Saved data entries:
******
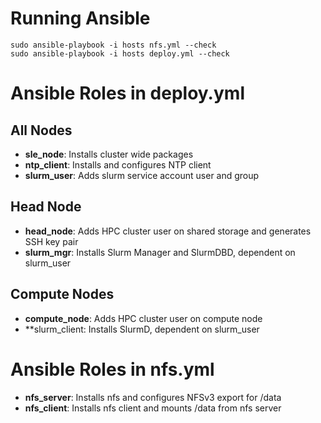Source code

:# Running Ansible
```
sudo ansible-playbook -i hosts nfs.yml --check
sudo ansible-playbook -i hosts deploy.yml --check
```

# Ansible Roles in deploy.yml

## All Nodes
* **sle_node**: Installs cluster wide packages
* **ntp_client**: Installs and configures NTP client
* **slurm_user**: Adds slurm service account user and group

## Head Node
* **head_node**: Adds HPC cluster user on shared storage and generates SSH key pair
* **slurm_mgr**: Installs Slurm Manager and SlurmDBD, dependent on slurm_user

## Compute Nodes
* **compute_node**: Adds HPC cluster user on compute node
* **slurm_client: Installs SlurmD, dependent on slurm_user

# Ansible Roles in nfs.yml

* **nfs_server**: Installs nfs and configures NFSv3 export for /data
* **nfs_client**: Installs nfs client and mounts /data from nfs server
******
▶ [Work task]:
The copy must include every record exactly and none of the pictures.

▶ [Problem solution]:
Source code

:# Running Ansible
```
sudo ansible-playbook -i hosts nfs.yml --check
sudo ansible-playbook -i hosts deploy.yml --check
```

# Ansible Roles in deploy.yml

## All Nodes
* **sle_node**: Installs cluster wide packages
* **ntp_client**: Installs and configures NTP client
* **slurm_user**: Adds slurm service account user and group

## Head Node
* **head_node**: Adds HPC cluster user on shared storage and generates SSH key pair
* **slurm_mgr**: Installs Slurm Manager and SlurmDBD, dependent on slurm_user

## Compute Nodes
* **compute_node**: Adds HPC cluster user on compute node
* **slurm_client: Installs SlurmD, dependent on slurm_user

# Ansible Roles in nfs.yml

* **nfs_server**: Installs nfs and configures NFSv3 export for /data
* **nfs_client**: Installs nfs client and mounts /data from nfs server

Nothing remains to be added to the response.